I am training a set of FF networks on tabular data. The input is a sparse matrix. Here’s the relevant code:
#training
self.data_tr = TensorDataset(
torch.tensor(train_csc.toarray(), dtype=torch.float32, device=self.device),
torch.tensor(train_pd['is_case'].values, dtype=torch.float32, device=self.device) #labels
)
#validation
self.data_va = TensorDataset(
torch.tensor(valid_csc.toarray(), dtype=torch.float32, device=self.device),
torch.tensor(valid_pd['is_case'].values, dtype=torch.float32, device=self.device) #labels
)
and used it in the training
train_ldr = DataLoader(dataset=self.data_tr, batch_size=param['bs'], shuffle=True)
for X_mb,y_mb in train_ldr:
yhat_mb = model(X_mb)
loss = criterion(yhat_mb[:,0], y_mb)
...
The dense array is being stored on the GPU and sliced as required. This runs very fast. Unfortunately, a couple of instances are so big that they do not fit on the GPU memory as required in the above approach. For those instances I have the following:
class SparseDataset(Dataset):
def __init__(self, mat_csc, label, device='cpu'):
self.dim = mat_csc.shape
self.device = torch.device(device)
csr = mat_csc.tocsr(copy=True)
self.indptr = torch.tensor(csr.indptr, dtype=torch.int64, device=self.device)
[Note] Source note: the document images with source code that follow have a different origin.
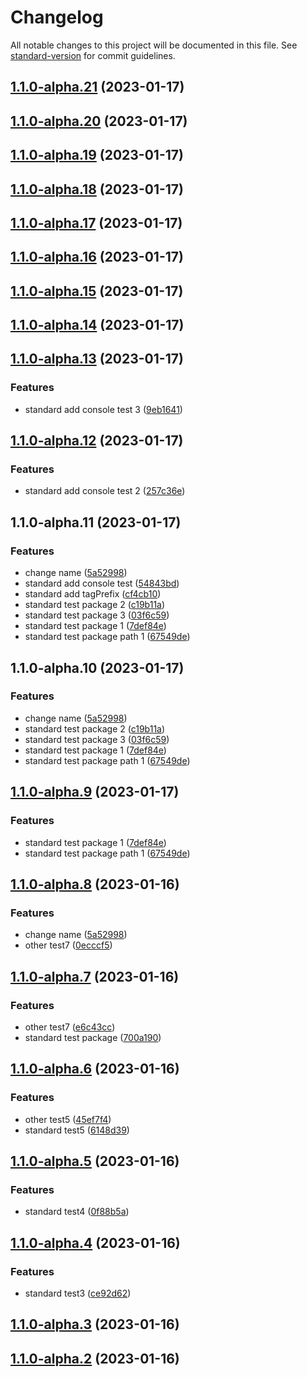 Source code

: # Changelog

All notable changes to this project will be documented in this file. See [standard-version](https://github.com/conventional-changelog/standard-version) for commit guidelines.

## [1.1.0-alpha.21](https://github.com/zhuwei-ones/MyDemo/compare/standard-version-demo@1.1.0-alpha.20...standard-version-demo@1.1.0-alpha.21) (2023-01-17)

## [1.1.0-alpha.20](https://github.com/zhuwei-ones/MyDemo/compare/standard-version-demo@1.1.0-alpha.19...standard-version-demo@1.1.0-alpha.20) (2023-01-17)

## [1.1.0-alpha.19](https://github.com/zhuwei-ones/MyDemo/compare/standard-version-demo@1.1.0-alpha.18...standard-version-demo@1.1.0-alpha.19) (2023-01-17)

## [1.1.0-alpha.18](https://github.com/zhuwei-ones/MyDemo/compare/standard-version-demo@1.1.0-alpha.17...standard-version-demo@1.1.0-alpha.18) (2023-01-17)

## [1.1.0-alpha.17](https://github.com/zhuwei-ones/MyDemo/compare/standard-version-demo@1.1.0-alpha.16...standard-version-demo@1.1.0-alpha.17) (2023-01-17)

## [1.1.0-alpha.16](https://github.com/zhuwei-ones/MyDemo/compare/standard-version-demo@1.1.0-alpha.15...standard-version-demo@1.1.0-alpha.16) (2023-01-17)

## [1.1.0-alpha.15](https://github.com/zhuwei-ones/MyDemo/compare/standard-version-demo@1.1.0-alpha.14...standard-version-demo@1.1.0-alpha.15) (2023-01-17)

## [1.1.0-alpha.14](https://github.com/zhuwei-ones/MyDemo/compare/standard-version-demo@1.1.0-alpha.13...standard-version-demo@1.1.0-alpha.14) (2023-01-17)

## [1.1.0-alpha.13](https://github.com/zhuwei-ones/MyDemo/compare/standard-version-demo@1.1.0-alpha.12...standard-version-demo@1.1.0-alpha.13) (2023-01-17)


### Features

* standard add console test 3 ([9eb1641](https://github.com/zhuwei-ones/MyDemo/commit/9eb16416a8bd6686929cc6432acb73d0c5656d46))

## [1.1.0-alpha.12](https://github.com/zhuwei-ones/MyDemo/compare/standard-version-demo@1.1.0-alpha.11...standard-version-demo@1.1.0-alpha.12) (2023-01-17)


### Features

* standard add console test 2 ([257c36e](https://github.com/zhuwei-ones/MyDemo/commit/257c36e5c2e5e1d69386900f61c3317473d3fdd0))

## 1.1.0-alpha.11 (2023-01-17)


### Features

* change name ([5a52998](https://github.com/zhuwei-ones/MyDemo/commit/5a52998b28e31df3bba9cb24de06e1eb5b1e85a0))
* standard add console test ([54843bd](https://github.com/zhuwei-ones/MyDemo/commit/54843bd9ed0f9daf1cff3e8f3de64355dc0b0b35))
* standard add tagPrefix ([cf4cb10](https://github.com/zhuwei-ones/MyDemo/commit/cf4cb1075fd709928f8cdf84a06cfacce0126453))
* standard test package  2 ([c19b11a](https://github.com/zhuwei-ones/MyDemo/commit/c19b11a723b158ae7d480d736a1c748619ad6cb9))
* standard test package  3 ([03f6c59](https://github.com/zhuwei-ones/MyDemo/commit/03f6c596fa5e8649b54ba11c9a68feeb8c7d2239))
* standard test package 1 ([7def84e](https://github.com/zhuwei-ones/MyDemo/commit/7def84e2eb4749134b4539617ae39ee708840232))
* standard test package path 1 ([67549de](https://github.com/zhuwei-ones/MyDemo/commit/67549dec9f03025ea998a5e996298ae6a5e048b3))

## 1.1.0-alpha.10 (2023-01-17)


### Features

* change name ([5a52998](https://github.com/zhuwei-ones/MyDemo/commit/5a52998b28e31df3bba9cb24de06e1eb5b1e85a0))
* standard test package  2 ([c19b11a](https://github.com/zhuwei-ones/MyDemo/commit/c19b11a723b158ae7d480d736a1c748619ad6cb9))
* standard test package  3 ([03f6c59](https://github.com/zhuwei-ones/MyDemo/commit/03f6c596fa5e8649b54ba11c9a68feeb8c7d2239))
* standard test package 1 ([7def84e](https://github.com/zhuwei-ones/MyDemo/commit/7def84e2eb4749134b4539617ae39ee708840232))
* standard test package path 1 ([67549de](https://github.com/zhuwei-ones/MyDemo/commit/67549dec9f03025ea998a5e996298ae6a5e048b3))

## [1.1.0-alpha.9](https://github.com/zhuwei-ones/MyDemo/compare/v1.1.0-alpha.8...v1.1.0-alpha.9) (2023-01-17)


### Features

* standard test package 1 ([7def84e](https://github.com/zhuwei-ones/MyDemo/commit/7def84e2eb4749134b4539617ae39ee708840232))
* standard test package path 1 ([67549de](https://github.com/zhuwei-ones/MyDemo/commit/67549dec9f03025ea998a5e996298ae6a5e048b3))

## [1.1.0-alpha.8](https://github.com/zhuwei-ones/MyDemo/compare/v1.1.0-alpha.7...v1.1.0-alpha.8) (2023-01-16)


### Features

* change name ([5a52998](https://github.com/zhuwei-ones/MyDemo/commit/5a52998b28e31df3bba9cb24de06e1eb5b1e85a0))
* other test7 ([0ecccf5](https://github.com/zhuwei-ones/MyDemo/commit/0ecccf54bd9afd7d43e9a8dd05e0a58bca36bd07))

## [1.1.0-alpha.7](https://github.com/zhuwei-ones/MyDemo/compare/v1.1.0-alpha.6...v1.1.0-alpha.7) (2023-01-16)


### Features

* other test7 ([e6c43cc](https://github.com/zhuwei-ones/MyDemo/commit/e6c43cc280d37bacec3d0ddfc4d10ecfeb366a63))
* standard test package ([700a190](https://github.com/zhuwei-ones/MyDemo/commit/700a190c466a0a3d4fc7ee818403b70f2898dadf))

## [1.1.0-alpha.6](https://github.com/zhuwei-ones/MyDemo/compare/v1.1.0-alpha.5...v1.1.0-alpha.6) (2023-01-16)


### Features

* other test5 ([45ef7f4](https://github.com/zhuwei-ones/MyDemo/commit/45ef7f424fc1bd2198d75dd998938e1ebe68cd7c))
* standard test5 ([6148d39](https://github.com/zhuwei-ones/MyDemo/commit/6148d39de5ac9007f6c38106eab9d8e76898458e))

## [1.1.0-alpha.5](https://github.com/zhuwei-ones/MyDemo/compare/v1.1.0-alpha.4...v1.1.0-alpha.5) (2023-01-16)


### Features

* standard test4 ([0f88b5a](https://github.com/zhuwei-ones/MyDemo/commit/0f88b5a0019d3207799924589d0faf4709ab7645))

## [1.1.0-alpha.4](https://github.com/zhuwei-ones/MyDemo/compare/v1.1.0-alpha.3...v1.1.0-alpha.4) (2023-01-16)


### Features

* standard test3 ([ce92d62](https://github.com/zhuwei-ones/MyDemo/commit/ce92d620aebce51086ab88575d5ce25a99b2c642))

## [1.1.0-alpha.3](https://github.com/zhuwei-ones/MyDemo/compare/v1.1.0-alpha.2...v1.1.0-alpha.3) (2023-01-16)

## [1.1.0-alpha.2](https://github.com/zhuwei-ones/MyDemo/compare/v1.0.1...v1.1.0-alpha.2) (2023-01-16)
self.indices = torch.tensor(csr.indices, dtype=torch.int64, device=self.device)
self.data = torch.tensor(csr.data, dtype=torch.float32, device=self.device)
self.label = torch.tensor(label, dtype=torch.float32, device=self.device)
def __len__(self):
return self.dim[0]
def __getitem__(self, idx):
obs = torch.zeros((self.dim[1],), dtype=torch.float32, device=self.device)
ind1,ind2 = self.indptr[idx],self.indptr[idx+1]
obs[self.indices[ind1:ind2]] = self.data[ind1:ind2]
return obs,self.label[idx]
instantiated as
self.data_tr = SparseDataset(train_csc, train_pd['is_case'].values, device)
self.data_va = SparseDataset(valid_csc, valid_pd['is_case'].values, device)
and used as
train_ldr = DataLoader(dataset=self.data_tr, batch_size=param['bs'], shuffle=True, collate_fn=my_collate)
for X_mb,y_mb in train_ldr:
yhat_mb = model(X_mb)
loss = criterion(yhat_mb[:,0], y_mb)
....
While this is VERY memory efficient, even on my smallest instance (which fits in the memory), it is 20 times slower than the first approach. I am looking for ideas to make this faster. Thx.